In 1899, less than a decade after the first photo was taken, Holyoke’s Paper industry underwent some major changes. By then, many American industries had begun consolidating into trusts, in order to control large segments of their respective markets. Among the most notorious were monopolies such as Standard Oil and U. S. Steel, but paper manufacturers also established a trust of their own, with the formation of the American Writing Paper Company in 1899. The new company was headquartered nearby, at the corner of Main and Race Streets here in Holyoke, and at one point it controlled around 75 percent of the country’s fine writing paper.

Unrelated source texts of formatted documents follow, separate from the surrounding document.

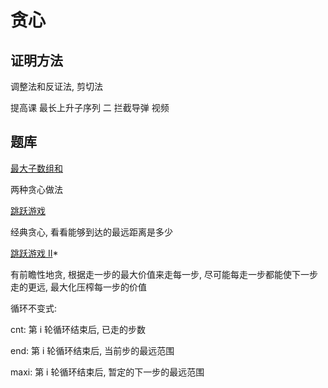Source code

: # 贪心

## 证明方法

调整法和反证法, 剪切法

提高课 最长上升子序列 二 拦截导弹 视频

## 题库

[最大子数组和](https://leetcode-cn.com/problems/maximum-subarray/)

两种贪心做法

[跳跃游戏](https://leetcode-cn.com/problems/jump-game/)

经典贪心, 看看能够到达的最远距离是多少

[跳跃游戏 II](https://leetcode-cn.com/problems/jump-game-ii/)*

有前瞻性地贪, 根据走一步的最大价值来走每一步, 尽可能每走一步都能使下一步走的更远, 最大化压榨每一步的价值

循环不变式:

cnt: 第 i 轮循环结束后, 已走的步数

end: 第 i 轮循环结束后, 当前步的最远范围

maxi: 第 i 轮循环结束后, 暂定的下一步的最远范围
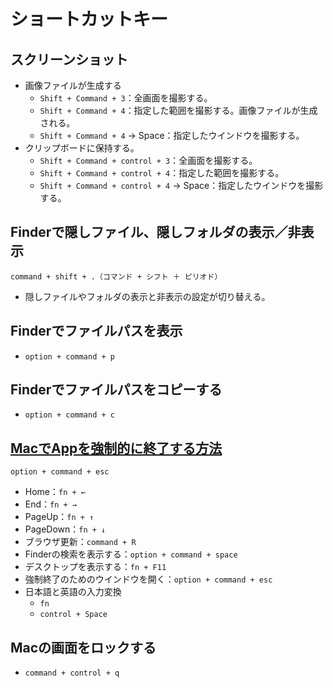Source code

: # ショートカットキー
## スクリーンショット
- 画像ファイルが生成する
  - `Shift + Command + 3`：全画面を撮影する。
  - `Shift + Command + 4`：指定した範囲を撮影する。画像ファイルが生成される。
  - `Shift + Command + 4` → Space：指定したウインドウを撮影する。
- クリップボードに保持する。
  - `Shift + Command + control + 3`：全画面を撮影する。
  - `Shift + Command + control + 4`：指定した範囲を撮影する。
  - `Shift + Command + control + 4` → Space：指定したウインドウを撮影する。

## Finderで隠しファイル、隠しフォルダの表示／非表示
`command + shift + .（コマンド + シフト ＋ ピリオド）`
- 隠しファイルやフォルダの表示と非表示の設定が切り替える。

## Finderでファイルパスを表示
- `option + command + p`

## Finderでファイルパスをコピーする
- `option + command + c`
## [MacでAppを強制的に終了する方法](https://support.apple.com/ja-jp/HT201276)
`option + command + esc`

- Home：`fn + ←`
- End：`fn + →`
- PageUp：`fn + ↑`
- PageDown：`fn + ↓`
- ブラウザ更新：`command + R`
- Finderの検索を表示する：`option + command + space`
- デスクトップを表示する：`fn + F11`
- 強制終了のためのウインドウを開く：`option + command + esc`
- 日本語と英語の入力変換
  - `fn`
  - `control + Space`

## Macの画面をロックする
- `command + control + q`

Many of Holyoke’s paper companies were consolidated into the American Writing Paper Company, including the Albion Paper Company. The Mt. Tom Paper Company, which had acquired the former Syms & Dudley mill on the right side of the photo, was also involved in the merger. Both of these mills, along with the other ones acquired by the trust, retained their names, but were operated as divisions of American Writing Paper. However, not all of Holyoke’s paper mills joined the trust, including Valley Paper on the left side of the scene, which retained its independence and continued operating for many decades.

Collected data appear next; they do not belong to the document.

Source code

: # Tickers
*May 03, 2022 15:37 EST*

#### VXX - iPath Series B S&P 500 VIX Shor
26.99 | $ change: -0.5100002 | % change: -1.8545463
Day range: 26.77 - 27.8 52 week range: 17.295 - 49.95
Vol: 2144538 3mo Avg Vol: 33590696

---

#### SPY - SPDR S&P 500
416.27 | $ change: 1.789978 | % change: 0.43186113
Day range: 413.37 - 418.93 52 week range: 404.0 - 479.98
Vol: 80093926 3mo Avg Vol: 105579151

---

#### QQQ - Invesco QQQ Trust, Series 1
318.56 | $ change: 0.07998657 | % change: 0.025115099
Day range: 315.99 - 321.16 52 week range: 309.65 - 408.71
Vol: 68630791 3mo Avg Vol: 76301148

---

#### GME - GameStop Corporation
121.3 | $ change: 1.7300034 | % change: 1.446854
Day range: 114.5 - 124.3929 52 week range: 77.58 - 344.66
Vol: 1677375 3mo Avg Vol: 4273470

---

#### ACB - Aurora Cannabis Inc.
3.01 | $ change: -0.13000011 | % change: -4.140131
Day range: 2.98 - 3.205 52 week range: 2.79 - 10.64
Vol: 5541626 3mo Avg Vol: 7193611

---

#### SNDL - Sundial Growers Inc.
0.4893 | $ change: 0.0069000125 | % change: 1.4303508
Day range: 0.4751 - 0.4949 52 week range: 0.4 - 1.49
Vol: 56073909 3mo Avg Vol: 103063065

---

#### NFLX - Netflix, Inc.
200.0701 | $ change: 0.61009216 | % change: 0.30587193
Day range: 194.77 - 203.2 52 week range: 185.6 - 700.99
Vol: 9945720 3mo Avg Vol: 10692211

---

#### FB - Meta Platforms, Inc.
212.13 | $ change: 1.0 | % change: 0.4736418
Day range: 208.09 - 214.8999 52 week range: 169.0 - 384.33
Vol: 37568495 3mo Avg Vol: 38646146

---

Holyoke’s paper industry thrived well into the 20th century. However, by mid-century manufacturing was in decline across the northeast, as companies struggled with aging factory buildings and increased competition from overseas and elsewhere in the United States. The paper industry was no exception, and Holyoke’s various companies steadily closed or relocated. American Writing Paper, which had been plagued by years of mismanagement and labor troubles, was finally liquidated in the 1960s, and Valley Paper Company also closed during the second half of the 20th century.

Despite these changes, though, many of Holyoke’s former paper mills are still standing, although some have been vacant for a number of years. The former Valley Paper mill was partially demolished in the 1980s, but the surviving sections were restored and redeveloped. Further in the distance, both the former Albion and Mt. Tom mills were recently sold to a developer, and have been in the process of being deconstructed, in order to salvage the building materials. However, the Mt. Tom mill caught fire in 2012 while being dismantled, and the ruins were subsequently demolished. Some of the Albion mill complex has also been dismantled, although the front part of the building was still standing when the first photo was taken in 2017.